In fact, teaching does not mean the mere transmission of knowledge, otherwise anyone could do it; it means being able to establish an educational relationship, which can only be created through interaction, from which the student draws much more than the notions he could easily find in a book. Listening to a video is a passive activity, although it trains important skills; attendance at school is instead active, the student in class does not undergo the lesson, but participates in it: he is consulted, invited to intervene, to ask questions, to raise questions. The teacher learns to know him and to follow him in his personal growth path, which is evaluated in relation to that of the class group, but also individually, taking into account all the variables.

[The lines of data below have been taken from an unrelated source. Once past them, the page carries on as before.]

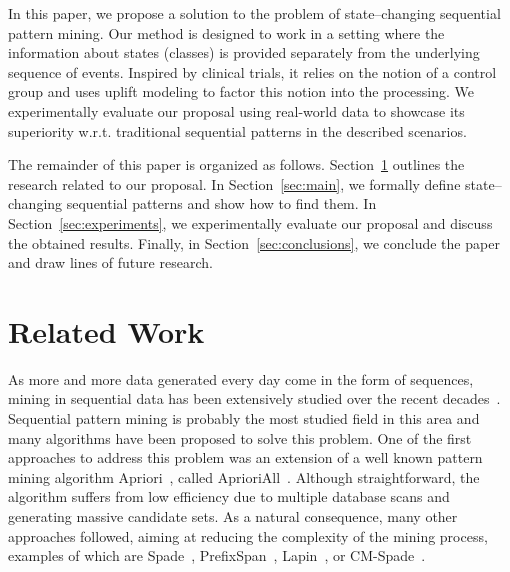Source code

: \documentclass[runningheads,a4paper]{llncs}
\begin{document}
In this paper, we propose a solution to the problem of state--changing sequential pattern mining.
Our method is designed to work in a setting where the information about states (classes) is provided separately from the underlying sequence of events.
Inspired by clinical trials, it relies on the notion of a control group and uses uplift modeling to factor this notion into the processing.
We experimentally evaluate our proposal using real-world data to showcase its superiority w.r.t. traditional sequential patterns in the described scenarios.

The remainder of this paper is organized as follows.
Section~\ref{sec:related} outlines the research related to our proposal.
In Section~\ref{sec:main}, we formally define state--changing sequential patterns and show how to find them.
In Section~\ref{sec:experiments}, we experimentally evaluate our proposal and discuss the obtained results.
Finally, in Section~\ref{sec:conclusions}, we conclude the paper and draw lines of future research.

\section{Related Work}
\label{sec:related}
As more and more data generated every day come in the form of sequences, mining in sequential data has been extensively studied over the recent decades~\cite{Dong:2009,Fournier:2017}.
Sequential pattern mining is probably the most studied field in this area and many algorithms have been proposed to solve this problem.
One of the first approaches to address this problem was an extension of a well known pattern mining algorithm Apriori~\cite{Agrawal:1994}, called AprioriAll~\cite{Agrawal:1995}.
Although straightforward, the algorithm suffers from low efficiency due to multiple database scans and generating massive candidate sets.
As a natural consequence, many other approaches followed, aiming at reducing the complexity of the mining process, examples of which are Spade~\cite{Zaki:2001}, PrefixSpan~\cite{Pei:2004}, Lapin~\cite{Yang:2007}, or CM-Spade~\cite{Fournier:2014}.
\end{document}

Should culture be for sale?
But the worst part comes later: Schettini actually goes so far as to say that this content that would be produced by teachers would be paid for, because, rightly, you pay for a good product. Why shouldn’t good culture be for sale? Understandably, teachers and intellectuals from all over Italy felt their skin crawl at this question. Anyone who is even remotely involved in it should know that culture is not something that can be ‘sold’: he who produces culture, be he a writer, a painter, a historian, etc., certainly must be paid for the work he does, but he is not ‘selling’ culture. He is putting his expertise at the service of others, not unlike what a doctor does.
A teacher should also be well aware of the difference between culture and education. Education in Italy is public (or almost) and free, even compulsory up to the age of 16. It is not something that can be bought, because it is a citizen’s right. A teacher who works at school deals with education, and for this reason he should not sell anything at all, but, in fact, put his skills at the service of the community, for a fee, like all workers. Paying to visit the Vatican Museums is one thing; paying for access to education is a totally different thing, inconceivable to be honest, in our democracy. And if we outline a future in which actual school, the one that corresponds to a right, is only ‘part time’, and for the rest you have to buy what the teacher offers you, we are saying that education is expendable. But how can a teacher – who works, I stress again, in public schools – say something like that?

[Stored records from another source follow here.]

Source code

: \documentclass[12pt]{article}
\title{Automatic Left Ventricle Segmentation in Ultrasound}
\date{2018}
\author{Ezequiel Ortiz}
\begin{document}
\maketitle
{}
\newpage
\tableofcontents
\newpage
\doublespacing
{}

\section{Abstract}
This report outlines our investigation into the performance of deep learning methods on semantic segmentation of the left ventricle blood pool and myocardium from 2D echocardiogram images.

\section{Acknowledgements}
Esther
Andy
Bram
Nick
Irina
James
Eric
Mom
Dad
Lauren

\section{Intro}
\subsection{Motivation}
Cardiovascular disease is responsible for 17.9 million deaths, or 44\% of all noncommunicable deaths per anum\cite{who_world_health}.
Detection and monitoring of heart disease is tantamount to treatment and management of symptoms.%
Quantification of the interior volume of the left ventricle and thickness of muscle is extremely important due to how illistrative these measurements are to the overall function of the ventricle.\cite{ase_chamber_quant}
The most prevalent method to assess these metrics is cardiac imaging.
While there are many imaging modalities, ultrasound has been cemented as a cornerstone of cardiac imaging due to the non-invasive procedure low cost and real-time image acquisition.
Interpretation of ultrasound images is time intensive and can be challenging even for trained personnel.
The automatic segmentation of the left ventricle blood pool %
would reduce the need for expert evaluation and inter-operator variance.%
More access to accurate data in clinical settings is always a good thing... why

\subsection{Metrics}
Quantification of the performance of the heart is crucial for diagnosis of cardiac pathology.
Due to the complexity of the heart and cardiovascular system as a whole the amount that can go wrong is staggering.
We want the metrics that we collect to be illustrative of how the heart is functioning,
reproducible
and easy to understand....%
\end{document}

If you teach school, you’re not an influencer
It is clear that here the conflict between being a teacher and being an influencer arises; two clearly incompatible things, as embodied by the professor in question. If you are a teacher in a school, your thoughts cannot be aimed at selling, competing with others, creating more engaging content to sell better: it must be aimed at teaching, the good of the students, the quality of teaching, which is done in the classroom, not on the internet.
There is nothing wrong with doing another job, and therefore selling your courses; I, the undersigned, also do this, working in the private sector. But mine is an activity that in no way can replace school, or be considered equivalent to it: it is an addition, a luxury, if you like, in short it has nothing to do with the right to education. Mixing the two floors is very dangerous. This is why it is impossible to think that the influencer’s activity does not have repercussions on teaching: it is quite another thing, and the fact that a teacher is not aware of it is very serious. Above all because, as an ‘influencer’, he has the power to convince people of the reasonableness of what he says, passing as an expert and indeed more well-versed and avant-garde than the poor ordinary teachers, those who continue to do their job without the spotlight on them; putting students first, not views.